Writing a Custom D3D12 Renderer for Doom 2016 Level Geometry

July 30, 2024 - Armin Jahanpanah

This is a small write-up of my latest personal project to implement a custom DirectX 12 rendering framework in C++ with the goal of rendering level geometry from the game Doom (2016).

I have always been interested in examining how commercial games are built - both with respect to programming techniques being used as well as with regards to design and graphics aspects. This project seemed like a good combination of getting more familiar with DX12, examining some aspects of Doom's rendering code (and associated file formats) and having something nice to display on screen as well.

The resulting demo application showcases rendering of geometry data consisting of ~5 mio triangles and is running in 4K resolution at 60 Hz on a low-end Core i5-4460 3.2 GHz with NVidia 980GTX.

More specifically, the goals of the project were to

implement a simple D3D12 rendering interface and get more familiar with the new concepts introduced by modern rendering APIs (like Command lists, PSOs, explicit resource synchronization, etc.)
understand the Doom geometry file format and associated data structures and build a robust loader for them
create a minimal framework to abstract platform/system-dependent code and file I/O

The following sections will highlight some of the associated implementation aspects in more detail.

Data Formats and Loading

Doom stores level geometry in the so-called .bmodel file format, and most levels are roughly 200-300 MB in size. Some information about the file format can be found on the web [2], however, additional reverse engineering was done to improve data structures and implement a more robust loader.

An older version of the format was already used to some extent in Doom 3 (BFG). This most likely also explains why some parts of the data are stored in big endian data format, as the BFG edition was ported in particular to the Xbox 360 and PS3, both of which use a PowerPC CPU.

The geometry data file is split into several sections (or surfaces) consisting of:

a small header (number of vertices/indices, surface/material names, etc.),
the vertex/index data, and
its encompassing bounding box (min/max).

The introductory level of DOOM 2016 consists of roughly 2000 sections.

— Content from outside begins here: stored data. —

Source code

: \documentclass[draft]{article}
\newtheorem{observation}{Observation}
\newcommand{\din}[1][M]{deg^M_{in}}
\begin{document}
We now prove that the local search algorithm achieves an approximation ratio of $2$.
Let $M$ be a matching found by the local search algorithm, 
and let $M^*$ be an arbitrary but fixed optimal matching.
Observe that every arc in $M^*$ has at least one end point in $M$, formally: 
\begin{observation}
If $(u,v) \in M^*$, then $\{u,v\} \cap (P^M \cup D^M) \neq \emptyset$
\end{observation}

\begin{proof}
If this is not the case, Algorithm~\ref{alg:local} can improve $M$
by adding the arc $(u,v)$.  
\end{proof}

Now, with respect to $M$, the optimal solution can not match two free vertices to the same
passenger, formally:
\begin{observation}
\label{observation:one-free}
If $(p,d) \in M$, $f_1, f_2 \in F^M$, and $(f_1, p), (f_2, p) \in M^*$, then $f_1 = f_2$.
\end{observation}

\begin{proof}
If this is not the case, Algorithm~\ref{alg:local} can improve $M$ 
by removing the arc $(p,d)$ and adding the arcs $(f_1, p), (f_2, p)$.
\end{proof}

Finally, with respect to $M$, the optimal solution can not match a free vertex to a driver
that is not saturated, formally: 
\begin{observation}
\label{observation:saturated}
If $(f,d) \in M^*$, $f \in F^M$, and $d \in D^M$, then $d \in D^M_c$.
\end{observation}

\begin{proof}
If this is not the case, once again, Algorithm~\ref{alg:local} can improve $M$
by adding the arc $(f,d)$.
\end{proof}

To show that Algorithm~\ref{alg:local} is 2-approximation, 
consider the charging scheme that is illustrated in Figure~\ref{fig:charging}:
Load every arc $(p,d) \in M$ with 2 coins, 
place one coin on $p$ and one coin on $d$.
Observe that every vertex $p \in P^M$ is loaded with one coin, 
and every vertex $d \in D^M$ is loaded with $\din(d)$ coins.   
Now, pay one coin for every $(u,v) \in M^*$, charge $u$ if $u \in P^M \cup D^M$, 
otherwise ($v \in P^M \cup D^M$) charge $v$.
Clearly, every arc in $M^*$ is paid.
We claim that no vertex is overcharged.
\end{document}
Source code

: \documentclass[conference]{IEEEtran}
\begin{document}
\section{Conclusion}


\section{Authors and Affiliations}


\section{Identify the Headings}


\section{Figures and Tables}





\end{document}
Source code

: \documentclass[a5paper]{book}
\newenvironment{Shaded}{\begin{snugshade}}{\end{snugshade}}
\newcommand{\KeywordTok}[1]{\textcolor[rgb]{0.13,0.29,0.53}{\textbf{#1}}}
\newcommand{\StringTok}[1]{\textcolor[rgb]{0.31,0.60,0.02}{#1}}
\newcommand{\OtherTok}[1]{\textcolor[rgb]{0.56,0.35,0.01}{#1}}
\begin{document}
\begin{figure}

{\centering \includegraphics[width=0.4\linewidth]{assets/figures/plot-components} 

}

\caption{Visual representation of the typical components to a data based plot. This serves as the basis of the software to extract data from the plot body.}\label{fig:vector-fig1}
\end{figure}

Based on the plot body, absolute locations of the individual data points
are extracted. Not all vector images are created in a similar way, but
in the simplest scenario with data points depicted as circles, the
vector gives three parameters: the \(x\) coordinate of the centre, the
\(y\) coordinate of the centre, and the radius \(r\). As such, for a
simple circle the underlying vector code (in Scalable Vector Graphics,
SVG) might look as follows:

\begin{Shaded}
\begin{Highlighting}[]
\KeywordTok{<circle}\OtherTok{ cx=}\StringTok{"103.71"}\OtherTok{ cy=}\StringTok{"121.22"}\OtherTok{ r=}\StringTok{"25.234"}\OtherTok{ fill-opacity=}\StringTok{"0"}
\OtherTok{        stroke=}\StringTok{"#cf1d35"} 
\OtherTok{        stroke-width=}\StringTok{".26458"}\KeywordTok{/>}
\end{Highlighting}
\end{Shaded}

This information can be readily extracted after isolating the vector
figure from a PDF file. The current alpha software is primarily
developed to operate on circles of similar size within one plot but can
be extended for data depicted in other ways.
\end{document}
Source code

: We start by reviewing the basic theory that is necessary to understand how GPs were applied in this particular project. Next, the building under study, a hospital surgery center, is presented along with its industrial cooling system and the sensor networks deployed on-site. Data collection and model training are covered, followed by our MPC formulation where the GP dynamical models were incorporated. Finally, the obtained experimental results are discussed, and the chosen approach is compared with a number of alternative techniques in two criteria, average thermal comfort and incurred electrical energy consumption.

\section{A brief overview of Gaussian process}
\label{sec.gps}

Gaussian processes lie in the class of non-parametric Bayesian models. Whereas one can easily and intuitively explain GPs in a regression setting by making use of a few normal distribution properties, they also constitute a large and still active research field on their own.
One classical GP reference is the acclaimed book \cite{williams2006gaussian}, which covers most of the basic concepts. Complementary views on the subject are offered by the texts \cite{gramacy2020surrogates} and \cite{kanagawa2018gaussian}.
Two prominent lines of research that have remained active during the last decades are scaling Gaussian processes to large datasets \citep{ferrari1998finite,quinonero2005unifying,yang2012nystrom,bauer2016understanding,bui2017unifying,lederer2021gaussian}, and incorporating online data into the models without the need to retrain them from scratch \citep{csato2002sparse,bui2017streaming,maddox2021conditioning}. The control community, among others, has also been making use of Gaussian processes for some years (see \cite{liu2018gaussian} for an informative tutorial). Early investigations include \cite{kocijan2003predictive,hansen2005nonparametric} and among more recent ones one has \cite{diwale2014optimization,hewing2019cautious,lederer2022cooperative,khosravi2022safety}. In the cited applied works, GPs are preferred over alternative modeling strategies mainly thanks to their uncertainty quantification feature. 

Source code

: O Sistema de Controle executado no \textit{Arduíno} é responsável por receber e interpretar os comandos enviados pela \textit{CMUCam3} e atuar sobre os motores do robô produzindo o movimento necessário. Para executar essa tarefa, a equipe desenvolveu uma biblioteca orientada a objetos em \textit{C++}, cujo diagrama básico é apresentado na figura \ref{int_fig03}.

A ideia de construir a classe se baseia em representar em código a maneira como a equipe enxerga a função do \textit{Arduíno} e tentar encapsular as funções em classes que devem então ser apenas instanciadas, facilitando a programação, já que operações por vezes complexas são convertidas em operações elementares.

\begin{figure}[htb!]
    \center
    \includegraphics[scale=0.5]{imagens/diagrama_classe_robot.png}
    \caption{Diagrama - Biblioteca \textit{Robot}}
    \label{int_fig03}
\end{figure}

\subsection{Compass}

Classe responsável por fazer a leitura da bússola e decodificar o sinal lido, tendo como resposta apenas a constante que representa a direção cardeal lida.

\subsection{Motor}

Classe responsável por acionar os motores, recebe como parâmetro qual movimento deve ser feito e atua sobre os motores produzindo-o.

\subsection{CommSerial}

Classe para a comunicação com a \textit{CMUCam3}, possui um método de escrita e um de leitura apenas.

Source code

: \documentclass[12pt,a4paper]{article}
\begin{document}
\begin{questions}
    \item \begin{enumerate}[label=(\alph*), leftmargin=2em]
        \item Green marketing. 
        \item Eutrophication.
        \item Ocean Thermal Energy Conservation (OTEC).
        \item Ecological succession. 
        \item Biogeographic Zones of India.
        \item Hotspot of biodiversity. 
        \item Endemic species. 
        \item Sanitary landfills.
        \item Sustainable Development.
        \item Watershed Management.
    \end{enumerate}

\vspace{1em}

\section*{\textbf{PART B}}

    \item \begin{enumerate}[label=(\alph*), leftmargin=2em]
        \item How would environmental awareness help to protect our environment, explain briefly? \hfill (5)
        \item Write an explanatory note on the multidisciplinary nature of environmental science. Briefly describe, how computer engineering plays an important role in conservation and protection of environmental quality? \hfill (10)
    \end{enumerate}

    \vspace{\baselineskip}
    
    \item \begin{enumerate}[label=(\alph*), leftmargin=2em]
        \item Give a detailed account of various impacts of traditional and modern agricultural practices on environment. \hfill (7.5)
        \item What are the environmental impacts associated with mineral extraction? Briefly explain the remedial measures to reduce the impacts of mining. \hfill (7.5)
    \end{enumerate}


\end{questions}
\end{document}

The vertex format uses a packed 32-bit format for normals, where each component (X,Y,Z) is encoded into 8 bits. Index data uses 16-bit unsigned indices.


    struct idVertex
    {
        float    position[3];
        float    texcoord[2];
        uint8_t  normal[4];
        uint8_t  tangent[4];
        uint8_t  color[4];
        float    texcoord2[2];
        uint8_t  unk0[4];
        uint8_t  unk1[4];
    };

While implementing the geometry loading code, it quickly became apparent that care has to be taken regarding file I/O operations to ensure optimal performance.
In this context, a major aspect is to avoid doing many small read operations directly from disk, and instead either load the complete file into a temporary RAM buffer (which can be discarded after uploading geometry data to GPU VRAM) or to use memory-mapped files.
A naive implementation that does individual reads for each value (and performing the necessary endian conversion) can easily result in loading times in the order of 15 minutes for one level. In contrast, the memory-based parsing approach of the data as described above merely takes seconds.

Rendering and Performance

In the demo application, all geometry is uploaded to a single Vertex-/Indexbuffer in GPU VRAM using a D3D12 default heap. This means all vertex/index data of the individual geometry sections need to be merged into one big vertex/index buffer (indices were adjusted accordingly).
All uploads are done at startup, before demo/rendering begins - as a consequence, the use of an D3D12 upload queue (with synchronization) can be avoided.

Interestingly, when we take a moment to review our rendering data, we can identify several aspects we can take advantage of to improve performance:

all geometry has been merged into one buffer
all vertex data is already specified in world-space, individual matrix transformations of geometry sections are not needed
we are using the same shader for all geometry

Based on these conditions, it turns out we can actually render the whole level in one drawcall which is a best-case scenario when aiming for brute-force GPU throughput.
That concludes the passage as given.